List of Season 1 episodes
List of Stargate SG-1 episodes

"Children of the Gods (Part 1 & 2)" is the first episode of the military science fiction television series Stargate SG-1. It was written by producers Jonathan Glassner and Brad Wright, the pilot was directed by Mario Azzopardi.

"Children of the Gods" is about the re-establishment of the Stargate program after the events of the original 1994 film. The story follows six characters from the film and three new ones created for the series. The central plot involves Apophis attacking the Stargate Command (SGC) and the surviving soldiers from the attack believing him to be Ra from the film.[1]

Plot[edit]

Background[edit]

One year previously, as depicted in the movie Stargate, Colonel Jack O'Neill led a team through the Stargate to the planet Abydos. After killing the Goa'uld System Lord Ra with a nuclear bomb, O'Neill returned to Earth with two survivors of his team, Charles Kawalsky and Louis Ferretti. They leave behind Dr. Daniel Jackson, with his new love Sha're (called Sha'uri in the movie) and her brother Skaara.

Part 1[edit]

The series starts in the empty Embarkation Room of the empty Stargate Command which has been left almost completely empty as a result of the Stargate Program being shut down. In the Embarkation Room, four male airmen, two of whom are Airman 1st Class Fryatt and Staff Sergeant McAfee. The four are joined by Senior Airman Carol Weterings and despite the game going, Weterings expresses doubt about being in the room. Seconds later, the Stargate apparently activates on its own, and the Goa'uld System Lord Apophis and several Jaffa soldiers come through to the Stargate Command base at the Cheyenne Mountain Complex. Weterings is knocked unconscious while her four colleagues including Fryatt and McAfee are killed in the ensuring firefight. The group then depart, leaving behind a room laced with destruction as well as the bodies of the four airmen. Soon after this event, O'Neill (Richard Dean Anderson) is re-called to Cheyenne Mountain by Major General George Hammond (Don S. Davis). He is interrogated, along with his former teammates Charles Kawalsky (Jay Acovone) and Louis Ferretti (Brent Stait), about their mission to Abydos. When they refuse to reveal anything other than what is in their reports, General Hammond chooses to send a nuclear bomb through the Stargate to Abydos, believing that the aliens could only have come from Abydos and hoping to destroy whoever came through.

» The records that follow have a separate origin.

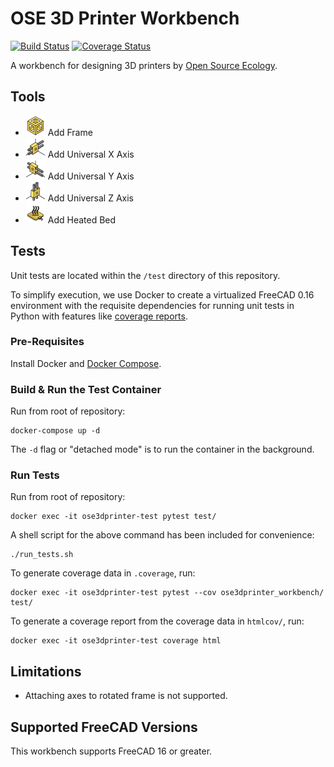 # OSE 3D Printer Workbench
[![Build Status](https://travis-ci.org/gbroques/ose-3d-printer-workbench.svg?branch=master)](https://travis-ci.org/gbroques/ose-3d-printer-workbench) [![Coverage Status](https://coveralls.io/repos/github/gbroques/ose-3d-printer-workbench/badge.svg)](https://coveralls.io/github/gbroques/ose-3d-printer-workbench)

A workbench for designing 3D printers by [Open Source Ecology](https://www.opensourceecology.org/).

## Tools
* <img alt="Add Frame" src="ose3dprinter_workbench/resources/Frame.svg" width="32" height="32" /> Add Frame
* <img alt="Add Universal X Axis" src="ose3dprinter_workbench/resources/UniversalXAxis.svg" width="32" height="32" /> Add Universal X Axis
* <img alt="Add Universal Y Axis" src="ose3dprinter_workbench/resources/UniversalYAxis.svg" width="32" height="32" /> Add Universal Y Axis
* <img alt="Add Universal Z Axis" src="ose3dprinter_workbench/resources/UniversalZAxis.svg" width="32" height="32" /> Add Universal Z Axis
* <img alt="Add Heated Bed" src="ose3dprinter_workbench/resources/HeatedBed.svg" width="32" height="32" /> Add Heated Bed

## Tests
Unit tests are located within the `/test` directory of this repository.

To simplify execution, we use Docker to create a virtualized FreeCAD 0.16 environment with the requisite dependencies for running unit tests in Python with features like [coverage reports](https://en.wikipedia.org/wiki/Code_coverage).

### Pre-Requisites
Install Docker and [Docker Compose](https://docs.docker.com/compose/install/).

### Build & Run the Test Container
Run from root of repository:

    docker-compose up -d

The `-d` flag or "detached mode" is to run the container in the background.

### Run Tests
Run from root of repository:

    docker exec -it ose3dprinter-test pytest test/

A shell script for the above command has been included for convenience:

    ./run_tests.sh

To generate coverage data in `.coverage`, run:

    docker exec -it ose3dprinter-test pytest --cov ose3dprinter_workbench/ test/

To generate a coverage report from the coverage data in `htmlcov/`, run:

    docker exec -it ose3dprinter-test coverage html

## Limitations
* Attaching axes to rotated frame is not supported.

## Supported FreeCAD Versions
This workbench supports FreeCAD 16 or greater.
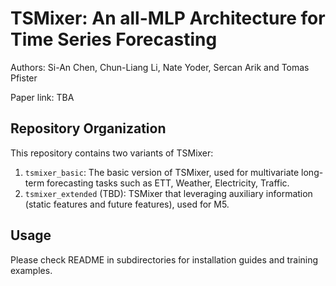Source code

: # TSMixer: An all-MLP Architecture for Time Series Forecasting

Authors: Si-An Chen, Chun-Liang Li, Nate Yoder, Sercan Arik and Tomas Pfister

Paper link: TBA

## Repository Organization
This repository contains two variants of TSMixer:
1. `tsmixer_basic`: The basic version of TSMixer, used for multivariate long-term forecasting tasks such as ETT, Weather, Electricity, Traffic.
2. `tsmixer_extended` (TBD): TSMixer that leveraging auxiliary information (static features and future features), used for M5.

## Usage
Please check README in subdirectories for installation guides and training examples.
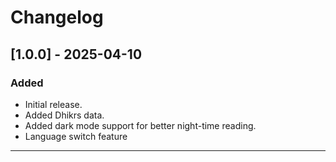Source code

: # Changelog

## [1.0.0] - 2025-04-10
### Added
- Initial release.
- Added Dhikrs data.
- Added dark mode support for better night-time reading.
- Language switch feature
---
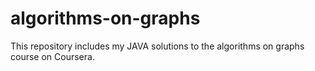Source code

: # algorithms-on-graphs
This repository includes my JAVA solutions to the algorithms on graphs course on Coursera.
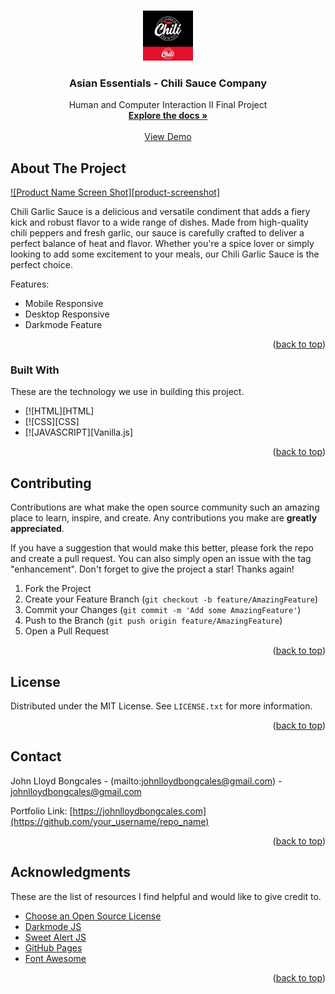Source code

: <a name="readme-top"></a>

<!-- PROJECT LOGO -->
<br />
<div align="center">
  <a href="https://github.com/johnlloydbongcales/hci-project">
    <img src="img/brand.jpeg" alt="Logo" width="80" height="80">
  </a>

  <h3 align="center">Asian Essentials - Chili Sauce Company</h3>

  <p align="center">
    Human and Computer Interaction II Final Project
    <br />
    <a href="https://github.com/johnlloydbongcales/hci-project"><strong>Explore the docs »</strong></a>
    <br />
    <br />
    <a href="https://github.com/johnlloydbongcales/hci-project">View Demo</a>
   
  </p>
</div>
<!-- ABOUT THE PROJECT -->

## About The Project

[![Product Name Screen Shot][product-screenshot]](https://github.com/johnlloydbongcales/hci-project)

Chili Garlic Sauce is a delicious and versatile condiment that adds a fiery kick and robust flavor to a wide range of dishes. Made from high-quality chili peppers and fresh garlic, our sauce is carefully crafted to deliver a perfect balance of heat and flavor. Whether you're a spice lover or simply looking to add some excitement to your meals, our Chili Garlic Sauce is the perfect choice.

Features:

- Mobile Responsive
- Desktop Responsive
- Darkmode Feature

<p align="right">(<a href="#readme-top">back to top</a>)</p>

### Built With

These are the technology we use in building this project.

- [![HTML][HTML]
- [![CSS][CSS]
- [![JAVASCRIPT][Vanilla.js]

<p align="right">(<a href="#readme-top">back to top</a>)</p>

<!-- CONTRIBUTING -->

## Contributing

Contributions are what make the open source community such an amazing place to learn, inspire, and create. Any contributions you make are **greatly appreciated**.

If you have a suggestion that would make this better, please fork the repo and create a pull request. You can also simply open an issue with the tag "enhancement".
Don't forget to give the project a star! Thanks again!

1. Fork the Project
2. Create your Feature Branch (`git checkout -b feature/AmazingFeature`)
3. Commit your Changes (`git commit -m 'Add some AmazingFeature'`)
4. Push to the Branch (`git push origin feature/AmazingFeature`)
5. Open a Pull Request

<p align="right">(<a href="#readme-top">back to top</a>)</p>

<!-- LICENSE -->

## License

Distributed under the MIT License. See `LICENSE.txt` for more information.

<p align="right">(<a href="#readme-top">back to top</a>)</p>

<!-- CONTACT -->

## Contact

John Lloyd Bongcales - (mailto:johnlloydbongcales@gmail.com) - johnlloydbongcales@gmail.com

Portfolio Link: [https://johnlloydbongcales.com](https://github.com/your_username/repo_name)

<p align="right">(<a href="#readme-top">back to top</a>)</p>

<!-- ACKNOWLEDGMENTS -->

## Acknowledgments

These are the list of resources I find helpful and would like to give credit to.

- [Choose an Open Source License](https://choosealicense.com)
- [Darkmode JS](https://darkmodejs.learn.uno/)
- [Sweet Alert JS](https://sweetalert2.github.io/)
- [GitHub Pages](https://pages.github.com)
- [Font Awesome](https://fontawesome.com)

<p align="right">(<a href="#readme-top">back to top</a>)</p>
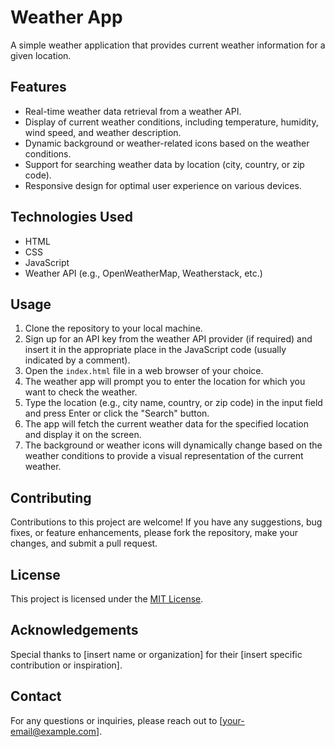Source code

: # Weather App

A simple weather application that provides current weather information for a given location.



## Features

- Real-time weather data retrieval from a weather API.
- Display of current weather conditions, including temperature, humidity, wind speed, and weather description.
- Dynamic background or weather-related icons based on the weather conditions.
- Support for searching weather data by location (city, country, or zip code).
- Responsive design for optimal user experience on various devices.

## Technologies Used

- HTML
- CSS
- JavaScript
- Weather API (e.g., OpenWeatherMap, Weatherstack, etc.)

## Usage

1. Clone the repository to your local machine.
2. Sign up for an API key from the weather API provider (if required) and insert it in the appropriate place in the JavaScript code (usually indicated by a comment).
3. Open the `index.html` file in a web browser of your choice.
4. The weather app will prompt you to enter the location for which you want to check the weather.
5. Type the location (e.g., city name, country, or zip code) in the input field and press Enter or click the "Search" button.
6. The app will fetch the current weather data for the specified location and display it on the screen.
7. The background or weather icons will dynamically change based on the weather conditions to provide a visual representation of the current weather.

## Contributing

Contributions to this project are welcome! If you have any suggestions, bug fixes, or feature enhancements, please fork the repository, make your changes, and submit a pull request.

## License

This project is licensed under the [MIT License](link-to-license-file).

## Acknowledgements

Special thanks to [insert name or organization] for their [insert specific contribution or inspiration].

## Contact

For any questions or inquiries, please reach out to [your-email@example.com].

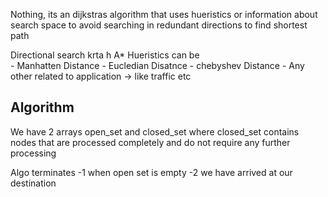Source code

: Nothing, its an dijkstras algorithm that uses hueristics or information about search space to avoid searching in redundant directions to find shortest path

Directional search krta h A*
Hueristics can be  
    - Manhatten Distance
    - Eucledian Disatnce
    - chebyshev Distance 
    - Any other related to application -> like traffic etc 

## Algorithm
We have 2 arrays open_set and closed_set where closed_set contains nodes that are processed completely and do not require any further processing 

Algo terminates 
    -1 when open set is empty 
    -2 we have arrived at our destination  
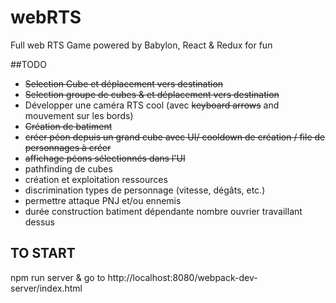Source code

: # webRTS

Full web RTS Game powered by Babylon, React & Redux for fun

##TODO
* ~~Selection Cube et déplacement vers destination~~
* ~~Selection groupe de cubes & et déplacement vers destination~~
* Développer une caméra RTS cool (avec ~~keyboard arrows~~ and mouvement sur les bords)
* ~~Création de batiment~~
* ~~créer péon depuis un grand cube avec UI/ cooldown de création / file de personnages à créer~~
* ~~affichage péons sélectionnés dans l'UI~~
* pathfinding de cubes
* création et exploitation ressources
* discrimination types de personnage (vitesse, dégâts, etc.)
* permettre attaque PNJ et/ou ennemis
* durée construction batiment dépendante nombre ouvrier travaillant dessus

## TO START
npm run server & go to http://localhost:8080/webpack-dev-server/index.html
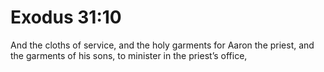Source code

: # Exodus 31:10

And the cloths of service, and the holy garments for Aaron the priest, and the garments of his sons, to minister in the priest’s office,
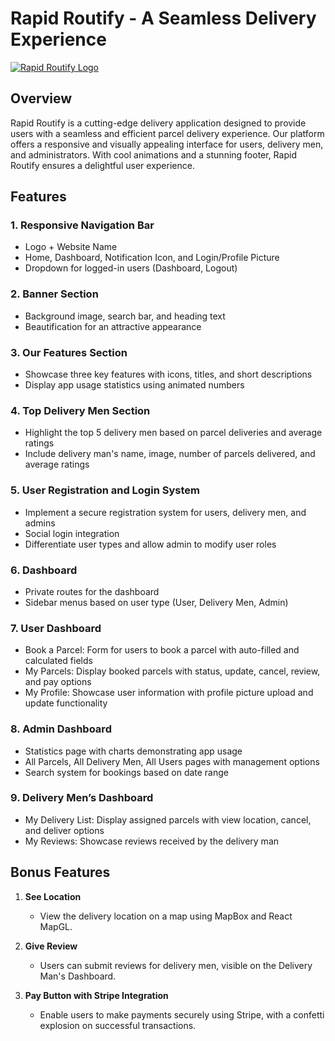 # Rapid Routify - A Seamless Delivery Experience

[![Rapid Routify Logo](https://i.postimg.cc/yYdhRGrH/favicon-1.png)](https://rapid-routify.web.app)

## Overview

Rapid Routify is a cutting-edge delivery application designed to provide users with a seamless and efficient parcel delivery experience. Our platform offers a responsive and visually appealing interface for users, delivery men, and administrators. With cool animations and a stunning footer, Rapid Routify ensures a delightful user experience.

## Features

### 1. Responsive Navigation Bar

- Logo + Website Name
- Home, Dashboard, Notification Icon, and Login/Profile Picture
- Dropdown for logged-in users (Dashboard, Logout)

### 2. Banner Section

- Background image, search bar, and heading text
- Beautification for an attractive appearance

### 3. Our Features Section

- Showcase three key features with icons, titles, and short descriptions
- Display app usage statistics using animated numbers

### 4. Top Delivery Men Section

- Highlight the top 5 delivery men based on parcel deliveries and average ratings
- Include delivery man's name, image, number of parcels delivered, and average ratings

### 5. User Registration and Login System

- Implement a secure registration system for users, delivery men, and admins
- Social login integration
- Differentiate user types and allow admin to modify user roles

### 6. Dashboard

- Private routes for the dashboard
- Sidebar menus based on user type (User, Delivery Men, Admin)

### 7. User Dashboard

- Book a Parcel: Form for users to book a parcel with auto-filled and calculated fields
- My Parcels: Display booked parcels with status, update, cancel, review, and pay options
- My Profile: Showcase user information with profile picture upload and update functionality

### 8. Admin Dashboard

- Statistics page with charts demonstrating app usage
- All Parcels, All Delivery Men, All Users pages with management options
- Search system for bookings based on date range

### 9. Delivery Men’s Dashboard

- My Delivery List: Display assigned parcels with view location, cancel, and deliver options
- My Reviews: Showcase reviews received by the delivery man

## Bonus Features

1. **See Location**

   - View the delivery location on a map using MapBox and React MapGL.

2. **Give Review**

   - Users can submit reviews for delivery men, visible on the Delivery Man's Dashboard.

3. **Pay Button with Stripe Integration**

   - Enable users to make payments securely using Stripe, with a confetti explosion on successful transactions.


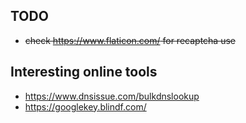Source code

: ## TODO
- ~~check https://www.flaticon.com/ for recaptcha use~~
## Interesting online tools
- https://www.dnsissue.com/bulkdnslookup
- https://googlekey.blindf.com/
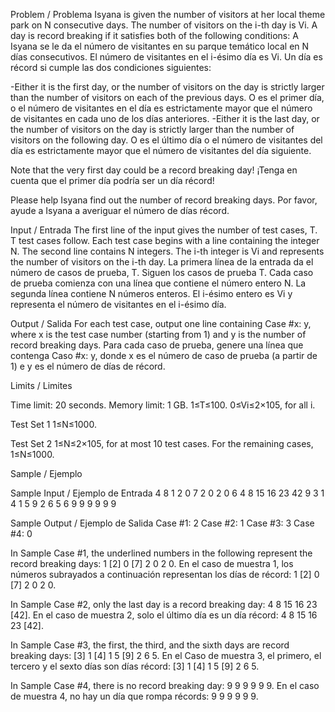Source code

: Problem / Problema
Isyana is given the number of visitors at her local theme park on N consecutive days. The number of visitors on the i-th day is Vi. A day is record breaking if it satisfies both of the following conditions:
A Isyana se le da el número de visitantes en su parque temático local en N días consecutivos. El número de visitantes en el i-ésimo día es Vi. Un día es récord si cumple las dos condiciones siguientes:

-Either it is the first day, or the number of visitors on the day is strictly larger than the number of visitors on each of the previous days.
O es el primer día, o el número de visitantes en el día es estrictamente mayor que el número de visitantes en cada uno de los días anteriores.
-Either it is the last day, or the number of visitors on the day is strictly larger than the number of visitors on the following day.
O es el último día o el número de visitantes del día es estrictamente mayor que el número de visitantes del día siguiente.

Note that the very first day could be a record breaking day!
¡Tenga en cuenta que el primer día podría ser un día récord!

Please help Isyana find out the number of record breaking days.
Por favor, ayude a Isyana a averiguar el número de días récord.

Input / Entrada
The first line of the input gives the number of test cases, T. T test cases follow. Each test case begins with a line containing the integer N. The second line contains N integers. The i-th integer is Vi and represents the number of visitors on the i-th day.
La primera línea de la entrada da el número de casos de prueba, T. Siguen los casos de prueba T. Cada caso de prueba comienza con una línea que contiene el número entero N. La segunda línea contiene N números enteros. El i-ésimo entero es Vi y representa el número de visitantes en el i-ésimo día.

Output / Salida
For each test case, output one line containing Case #x: y, where x is the test case number (starting from 1) and y is the number of record breaking days.
Para cada caso de prueba, genere una línea que contenga Caso #x: y, donde x es el número de caso de prueba (a partir de 1) e y es el número de días de récord.

Limits / Limites

Time limit: 20 seconds.
Memory limit: 1 GB.
1≤T≤100.
0≤Vi≤2×105, for all i.

Test Set 1
1≤N≤1000.

Test Set 2
1≤N≤2×105, for at most 10 test cases.
For the remaining cases, 1≤N≤1000.

Sample / Ejemplo

Sample Input / Ejemplo de Entrada
4
8
1 2 0 7 2 0 2 0
6
4 8 15 16 23 42
9
3 1 4 1 5 9 2 6 5
6
9 9 9 9 9 9

Sample Output / Ejemplo de Salida
Case #1: 2
Case #2: 1
Case #3: 3
Case #4: 0

In Sample Case #1, the underlined numbers in the following represent the record breaking days: 1 [2] 0 [7] 2 0 2 0.
En el caso de muestra 1, los números subrayados a continuación representan los días de récord: 1 [2] 0 [7] 2 0 2 0.

In Sample Case #2, only the last day is a record breaking day: 4 8 15 16 23 [42].
En el caso de muestra 2, solo el último día es un día récord: 4 8 15 16 23 [42].

In Sample Case #3, the first, the third, and the sixth days are record breaking days: [3] 1 [4] 1 5 [9] 2 6 5.
En el Caso de muestra 3, el primero, el tercero y el sexto días son días récord: [3] 1 [4] 1 5 [9] 2 6 5.

In Sample Case #4, there is no record breaking day: 9 9 9 9 9 9.
En el caso de muestra 4, no hay un día que rompa récords: 9 9 9 9 9 9.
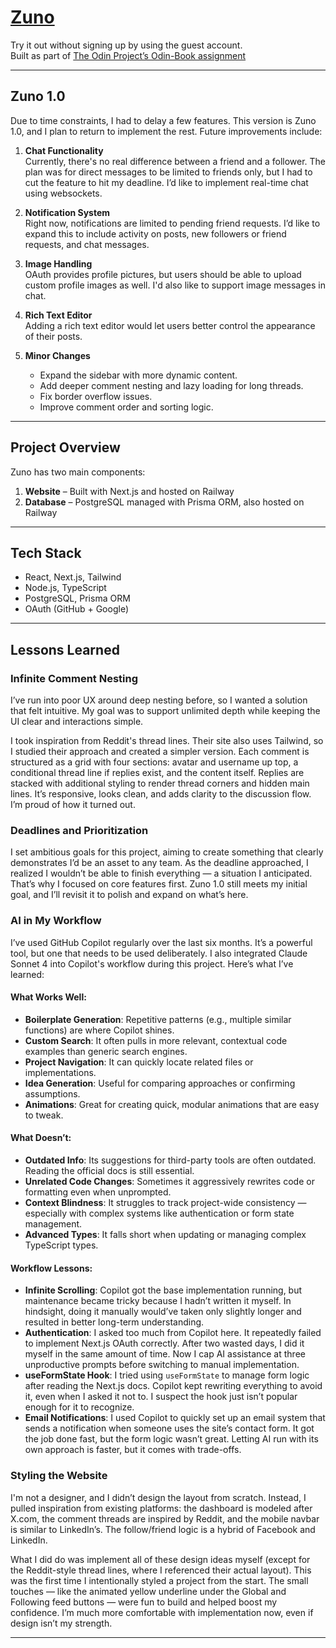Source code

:# [Zuno](https://zuno.damonthomas.dev/)

Try it out without signing up by using the guest account.  
Built as part of [The Odin Project’s Odin-Book assignment](https://www.theodinproject.com/lessons/node-path-nodejs-odin-book)

---

## Zuno 1.0

Due to time constraints, I had to delay a few features. This version is Zuno 1.0, and I plan to return to implement the rest. Future improvements include:

1. **Chat Functionality**  
   Currently, there's no real difference between a friend and a follower. The plan was for direct messages to be limited to friends only, but I had to cut the feature to hit my deadline. I’d like to implement real-time chat using websockets.

2. **Notification System**  
   Right now, notifications are limited to pending friend requests. I’d like to expand this to include activity on posts, new followers or friend requests, and chat messages.

3. **Image Handling**  
   OAuth provides profile pictures, but users should be able to upload custom profile images as well. I'd also like to support image messages in chat.

4. **Rich Text Editor**  
   Adding a rich text editor would let users better control the appearance of their posts.

5. **Minor Changes**
   - Expand the sidebar with more dynamic content.
   - Add deeper comment nesting and lazy loading for long threads.
   - Fix border overflow issues.
   - Improve comment order and sorting logic.

---

## Project Overview

Zuno has two main components:

1. **Website** – Built with Next.js and hosted on Railway
2. **Database** – PostgreSQL managed with Prisma ORM, also hosted on Railway

---

## Tech Stack

- React, Next.js, Tailwind
- Node.js, TypeScript
- PostgreSQL, Prisma ORM
- OAuth (GitHub + Google)

---

## Lessons Learned

### Infinite Comment Nesting

I’ve run into poor UX around deep nesting before, so I wanted a solution that felt intuitive. My goal was to support unlimited depth while keeping the UI clear and interactions simple.

I took inspiration from Reddit's thread lines. Their site also uses Tailwind, so I studied their approach and created a simpler version. Each comment is structured as a grid with four sections: avatar and username up top, a conditional thread line if replies exist, and the content itself. Replies are stacked with additional styling to render thread corners and hidden main lines. It’s responsive, looks clean, and adds clarity to the discussion flow. I’m proud of how it turned out.

### Deadlines and Prioritization

I set ambitious goals for this project, aiming to create something that clearly demonstrates I’d be an asset to any team. As the deadline approached, I realized I wouldn’t be able to finish everything — a situation I anticipated. That’s why I focused on core features first. Zuno 1.0 still meets my initial goal, and I’ll revisit it to polish and expand on what’s here.

### AI in My Workflow

I’ve used GitHub Copilot regularly over the last six months. It’s a powerful tool, but one that needs to be used deliberately. I also integrated Claude Sonnet 4 into Copilot's workflow during this project. Here’s what I’ve learned:

#### What Works Well:

- **Boilerplate Generation**: Repetitive patterns (e.g., multiple similar functions) are where Copilot shines.
- **Custom Search**: It often pulls in more relevant, contextual code examples than generic search engines.
- **Project Navigation**: It can quickly locate related files or implementations.
- **Idea Generation**: Useful for comparing approaches or confirming assumptions.
- **Animations**: Great for creating quick, modular animations that are easy to tweak.

#### What Doesn’t:

- **Outdated Info**: Its suggestions for third-party tools are often outdated. Reading the official docs is still essential.
- **Unrelated Code Changes**: Sometimes it aggressively rewrites code or formatting even when unprompted.
- **Context Blindness**: It struggles to track project-wide consistency — especially with complex systems like authentication or form state management.
- **Advanced Types**: It falls short when updating or managing complex TypeScript types.

#### Workflow Lessons:

- **Infinite Scrolling**: Copilot got the base implementation running, but maintenance became tricky because I hadn’t written it myself. In hindsight, doing it manually would’ve taken only slightly longer and resulted in better long-term understanding.
- **Authentication**: I asked too much from Copilot here. It repeatedly failed to implement Next.js OAuth correctly. After two wasted days, I did it myself in the same amount of time. Now I cap AI assistance at three unproductive prompts before switching to manual implementation.
- **useFormState Hook**: I tried using `useFormState` to manage form logic after reading the Next.js docs. Copilot kept rewriting everything to avoid it, even when I asked it not to. I suspect the hook just isn’t popular enough for it to recognize.
- **Email Notifications**: I used Copilot to quickly set up an email system that sends a notification when someone uses the site’s contact form. It got the job done fast, but the form logic wasn’t great. Letting AI run with its own approach is faster, but it comes with trade-offs.

### Styling the Website

I'm not a designer, and I didn’t design the layout from scratch. Instead, I pulled inspiration from existing platforms: the dashboard is modeled after X.com, the comment threads are inspired by Reddit, and the mobile navbar is similar to LinkedIn’s. The follow/friend logic is a hybrid of Facebook and LinkedIn.

What I did do was implement all of these design ideas myself (except for the Reddit-style thread lines, where I referenced their actual layout). This was the first time I intentionally styled a project from the start. The small touches — like the animated yellow underline under the Global and Following feed buttons — were fun to build and helped boost my confidence. I’m much more comfortable with implementation now, even if design isn’t my strength.

---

O'Neill reveals that he had lied about using the bomb to destroy Abydos. He admits that while the alien Ra was killed, the people of Abydos are still alive and Dr. Daniel Jackson (Michael Shanks) is living among them. After talking to his superiors, Hammond allows O'Neill to send a tissue box through the Stargate. The box is returned, proving that Jackson is alive and well, O'Neill is recalled to active duty, regains his rank of Colonel and is given permission to take a team through the Stargate to Abydos to investigate the alien invaders. A team is assembled which includes O'Neill, Kawalsky, Ferretti, and Captain/Dr. Samantha Carter (Amanda Tapping), along with several others. When they step through the Stargate, they find a group of Abydonians waiting for them, armed with military weapons from Earth.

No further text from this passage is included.